In 1957 petitioner, John Wesley Elliott, was convicted of murder in the first degree and was sentenced to death. On direct appeal his conviction was affirmed by this Court on December 19, 1957, in
Elliott v. State,
215 Md. 152, 137 A. 2d
130. The petitioner’s sentence was thereafter commuted to life imprisonment, after which he instituted two federal and one state habeas corpus proceedings as well as this, his third petition for post conviction relief. On February 5, 1965, Chief Judge Thomsen of the U. S. (Md.) District Court, ruled on Elliott’s second federal habeas corpus petition and denied the petitioner relief on all grounds alleged with the exception of item 3 (b) which read as follows:
“(3) that his conviction was obtained by the admission in evidence of a written statement which he made to the police on November 11, 1956, after his indictment on November 8, and which he now claims * * *
(b) was made after indictment, when he was not represented by counsel, and had neither been advised of nor waived his right to counsel.”
Judge Thomsen observed that this contention had never been presented to the Maryland courts, since, at the time of his previous hearings,
Massiah v. United States,
377 U. S. 201 (May 18, 1964), 12 L. Ed. 2d 246, 84 S. Ct. 1199, had not been decided, and that the Maryland courts should be given an opportunity to decide the issue raised by contention 3 (b) before the Federal District Court ruled on this point. Judge Thomsen concluded that: “This Court will therefore postpone entering any order herein until Elliott has filed a new petition under the PCPA raising that point and the Maryland Courts have had an opportunity to consider the effect of
Massiah
and of any question of waiver which may be raised by the Attorney General.”
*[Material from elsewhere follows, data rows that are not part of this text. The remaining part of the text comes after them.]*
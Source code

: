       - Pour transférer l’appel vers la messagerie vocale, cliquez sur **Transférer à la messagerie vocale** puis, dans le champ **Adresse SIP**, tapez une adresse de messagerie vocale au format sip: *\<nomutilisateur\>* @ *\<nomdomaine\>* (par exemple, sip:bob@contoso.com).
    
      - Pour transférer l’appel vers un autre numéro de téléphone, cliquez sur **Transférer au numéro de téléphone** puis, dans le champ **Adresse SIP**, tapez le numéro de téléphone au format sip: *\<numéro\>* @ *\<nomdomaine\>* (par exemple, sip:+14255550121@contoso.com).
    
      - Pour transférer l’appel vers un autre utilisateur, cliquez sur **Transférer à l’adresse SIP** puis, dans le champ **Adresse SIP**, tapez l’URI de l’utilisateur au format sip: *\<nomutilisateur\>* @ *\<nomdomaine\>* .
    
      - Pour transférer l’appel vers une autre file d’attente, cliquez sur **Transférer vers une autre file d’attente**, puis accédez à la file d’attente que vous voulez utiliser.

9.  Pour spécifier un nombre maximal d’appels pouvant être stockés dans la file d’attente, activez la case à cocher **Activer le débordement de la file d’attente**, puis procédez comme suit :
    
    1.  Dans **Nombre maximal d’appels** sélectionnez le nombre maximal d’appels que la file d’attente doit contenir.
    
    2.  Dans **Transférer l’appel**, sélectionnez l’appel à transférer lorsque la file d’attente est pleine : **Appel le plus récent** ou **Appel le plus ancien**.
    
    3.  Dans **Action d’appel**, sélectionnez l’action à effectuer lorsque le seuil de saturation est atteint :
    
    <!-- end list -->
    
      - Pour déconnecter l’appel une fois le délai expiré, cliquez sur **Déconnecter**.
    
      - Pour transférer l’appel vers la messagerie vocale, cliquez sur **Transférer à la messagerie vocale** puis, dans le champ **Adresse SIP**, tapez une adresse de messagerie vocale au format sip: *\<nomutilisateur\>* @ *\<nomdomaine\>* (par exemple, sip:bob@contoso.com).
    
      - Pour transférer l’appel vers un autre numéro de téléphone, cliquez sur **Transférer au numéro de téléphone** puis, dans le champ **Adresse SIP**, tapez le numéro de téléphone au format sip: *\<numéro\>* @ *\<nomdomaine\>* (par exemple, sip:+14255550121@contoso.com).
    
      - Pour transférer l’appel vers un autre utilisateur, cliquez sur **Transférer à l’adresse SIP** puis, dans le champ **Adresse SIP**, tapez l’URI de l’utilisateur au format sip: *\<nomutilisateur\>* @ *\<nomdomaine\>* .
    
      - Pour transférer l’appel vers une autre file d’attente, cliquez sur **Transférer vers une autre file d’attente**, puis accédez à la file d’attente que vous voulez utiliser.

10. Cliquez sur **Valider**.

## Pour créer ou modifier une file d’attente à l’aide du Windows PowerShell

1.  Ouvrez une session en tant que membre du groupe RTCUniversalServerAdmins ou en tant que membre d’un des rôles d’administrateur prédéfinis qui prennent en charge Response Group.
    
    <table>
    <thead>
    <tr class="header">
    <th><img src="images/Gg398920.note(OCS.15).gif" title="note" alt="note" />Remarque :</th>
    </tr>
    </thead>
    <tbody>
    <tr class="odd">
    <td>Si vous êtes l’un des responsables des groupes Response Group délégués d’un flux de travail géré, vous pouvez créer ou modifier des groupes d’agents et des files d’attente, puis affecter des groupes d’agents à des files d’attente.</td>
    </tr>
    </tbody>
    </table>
The present petition was filed as the result of Judge Thomsen’s order and on November 18, 1965, a hearing was held before Judge Harold Grady. A stipulation of facts was entered into by Elliott, through his counsel and by the respondent through the State’s Attorney for Baltimore City, in which it was admitted that a written statement was taken from Elliott three days after he had been indicted for the crime of murder and that in the statement he admitted shooting the victim, although he attempted to justify the killing as self defense. It was further stipulated that the police officers, before taking the
statement from Elliott, did not advise him of his right to have an attorney appointed to assist him in his defense. At the hearing, at which the petitioner was present, Judge Grady found as a fact that the petitioner had not requested an attorney but ruled that there were no facts presented which would permit the finding that the petitioner had intentionally relinquished or abandoned the known right to the assistance of counsel, and thus that right had not been waived.
Fay v. Noia,
372 U. S. 391, 439, 9 L. Ed. 2d 837, 83 S. Ct. 822. In denying post conviction relief, Judge Grady ruled that: (1) the rule enunciated in
Massiah,
which prohibits the introduction into evidence against the declarant his post indictment statements that implicate him in the crime for which he has been indicted and which are made at a time when he is without the assistance of counsel, is to be applied in
state
criminal proceedings; (2) that Elliott’s post indictment statement is within the
Massiah
prohibition even though his statement was otherwise voluntary and there was no express request for counsel made prior to making the statement; (3) that
Massiah
should not be applied in the instant proceeding under the Maryland Uniform Post Conviction Procedure Act since Elliott’s conviction was final prior to the date on which the
Massiah
decision was rendered, and that the principle enunciated in
Massiah
should not be applied retroactively.
Massiah
was a federal case in which the defendant had been indicted by a grand jury, had obtained a lawyer and entered a plea of not guilty to the (narcotics) charge upon which he had been indicted. The defendant was out on bail when, by use of a hidden radio transmitter and the cooperation of a codefendant, federal agents deliberately elicited incriminating statements from the defendant in the absence of his attorney. Without reaching the Fourth Amendment questions raised by the use of the secret radio transmitter, the Supreme Court held that the use of the statements against the defendant at his trial denied him his constitutional right to the assistance of counsel which is guaranteed by the Sixth Amendment in all criminal prosecutions. Although the decision in
Massiah
was a federal case, recent decisions of the Supreme Court have made it clear that the right to assistance of counsel provided in the Sixth Amendment is “made obligatory upon the states by the Four
teenth Amendment,”
Gideon v.
Wainwright, 372 U. S. 335, 342, 9 L. Ed. 2d 799, 83 S. Ct. 792;
Escobedo v. Illinois,
378 U. S. 478, 12 L. Ed. 2d 977, 84 S. Ct. 1758, and thus the principle enunciated in
Massiah
is applicable to state court proceedings.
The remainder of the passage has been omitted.